店の中を覗いてみると、そこには布団や枕、クッションやぬいぐるみとあらゆるものが置いてある。
押し寄せる客たちが次々と購入していくのだ。
「そういうことだ」
ヴァルクは満面の笑みを向けた。
イレーナは感動して涙ぐみながら礼を言う。
「ありがとうございます。この様子を私に見せてくれるために、わざわざ平民のふりまでして連れてきてくれたのですね」
「まあ、それもある。
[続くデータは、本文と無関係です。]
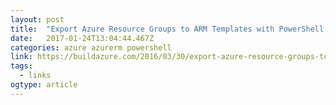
 ```yaml
---
layout: post 
title:  "Export Azure Resource Groups to ARM Templates with PowerShell – Build Azure" 
date:   2017-01-24T13:04:44.467Z 
categories: azure azurerm powershell
link: https://buildazure.com/2016/03/30/export-azure-resource-groups-to-arm-templates-with-powershell/ 
tags:
  - links
ogtype: article 
---
```


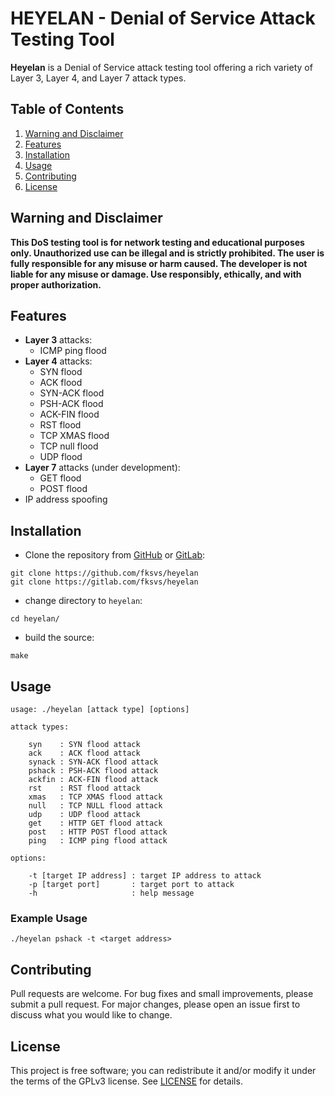 HEYELAN - Denial of Service Attack Testing Tool
======================================
**Heyelan** is a Denial of Service attack testing tool offering a rich variety of Layer 3, Layer 4, and Layer 7 attack types.

## Table of Contents
1. [Warning and Disclaimer](#warning-and-disclaimer)
2. [Features](#features)
3. [Installation](#installation)
4. [Usage](#usage)
5. [Contributing](#contributing)
6. [License](#license)

## Warning and Disclaimer

**This DoS testing tool is for network testing and educational purposes only. Unauthorized use can be illegal and is strictly prohibited. The user is fully responsible for any misuse or harm caused. The developer is not liable for any misuse or damage. Use responsibly, ethically, and with proper authorization.**

## Features

- **Layer 3** attacks:
	* ICMP ping flood
- **Layer 4** attacks:
	* SYN flood
	* ACK flood
	* SYN-ACK flood
	* PSH-ACK flood
	* ACK-FIN flood
	* RST flood
	* TCP XMAS flood
	* TCP null flood
	* UDP flood
- **Layer 7** attacks (under development):
	* GET flood
	* POST flood
- IP address spoofing

## Installation

- Clone the repository from [GitHub][] or [GitLab][]:

```console
git clone https://github.com/fksvs/heyelan
git clone https://gitlab.com/fksvs/heyelan
```

- change directory to `heyelan`:

```console
cd heyelan/
```
- build the source:

```console
make
```

## Usage

```console
usage: ./heyelan [attack type] [options]

attack types:

	syn    : SYN flood attack
	ack    : ACK flood attack
	synack : SYN-ACK flood attack
	pshack : PSH-ACK flood attack
	ackfin : ACK-FIN flood attack
	rst    : RST flood attack
	xmas   : TCP XMAS flood attack
	null   : TCP NULL flood attack
	udp    : UDP flood attack
	get    : HTTP GET flood attack
	post   : HTTP POST flood attack
	ping   : ICMP ping flood attack

options:

	-t [target IP address] : target IP address to attack
	-p [target port]       : target port to attack
	-h                     : help message
```

### Example Usage

```console
./heyelan pshack -t <target address>
```

## Contributing

Pull requests are welcome. For bug fixes and small improvements, please submit a pull request. For major changes, please open an issue first to discuss what you would like to change.

## License

This project is free software; you can redistribute it and/or modify it under the terms of the GPLv3 license. See [LICENSE][] for details.

[GitHub]: https://github.com/fksvs/heyelan
[GitLab]: https://gitlab.com/fksvs/heyelan
[LICENSE]: https://www.gnu.org/licenses/gpl-3.0.en.html
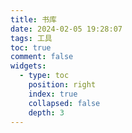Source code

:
 ```yaml
---
title: 书库
date: 2024-02-05 19:28:07
tags: 工具
toc: true
comment: false
widgets:
  - type: toc
    position: right
    index: true
    collapsed: false
    depth: 3
---
```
だが、別の理由もあるぞ」
「えっ……?」
ヴァルクは突然イレーナの手を握り、走り出した。
「ああっ! 陛……ヴァルさまああっ!!」
侍従のテリーの悲鳴じみた声とともに護衛騎士たちが追いかけてくる。
イレーナはわけがわからず、足がもつれそうになりながら必死に走る。
つまずきそうになると、ヴァルクはいきなりイレーナを抱きかかえた。
「陛下、お待ちくださ……」
「愛称はどうした?」
「ええっ? こんなときに?」
ヴァルクはイレーナを抱えたまま猛スピードで人々の中を駆け抜ける。
あっという間に護衛騎士たちを撒いてしまった。
「もう、ヴァルさまあっ!!!」
どうしようもないが、イレーナはその名を叫んだ。
しばらく走って追手がいなくなった頃にようやくヴァルクはイレーナを下ろしてくれた。
そこは先ほどよりも建物が古く人々の格好も質素だった。
都から少し離れているのだろう。
イレーナを担いでかなり長い距離を走ったのに、ヴァルクは息も切らしていない。
戦で鍛えられた体力と強靭な身体を見て、なぜかただ運ばれただけのイレーナがどっぷり疲れた。
「こんなことをして、あとでテリーさんにすっごく怒られますよ?」
「かまわん。それでも俺はお前とふたりきりになりたかった」
「えっ……?」
イレーナはどきりとして言葉に詰まる。
そんなふうに言われると、また勘違いしてしまう。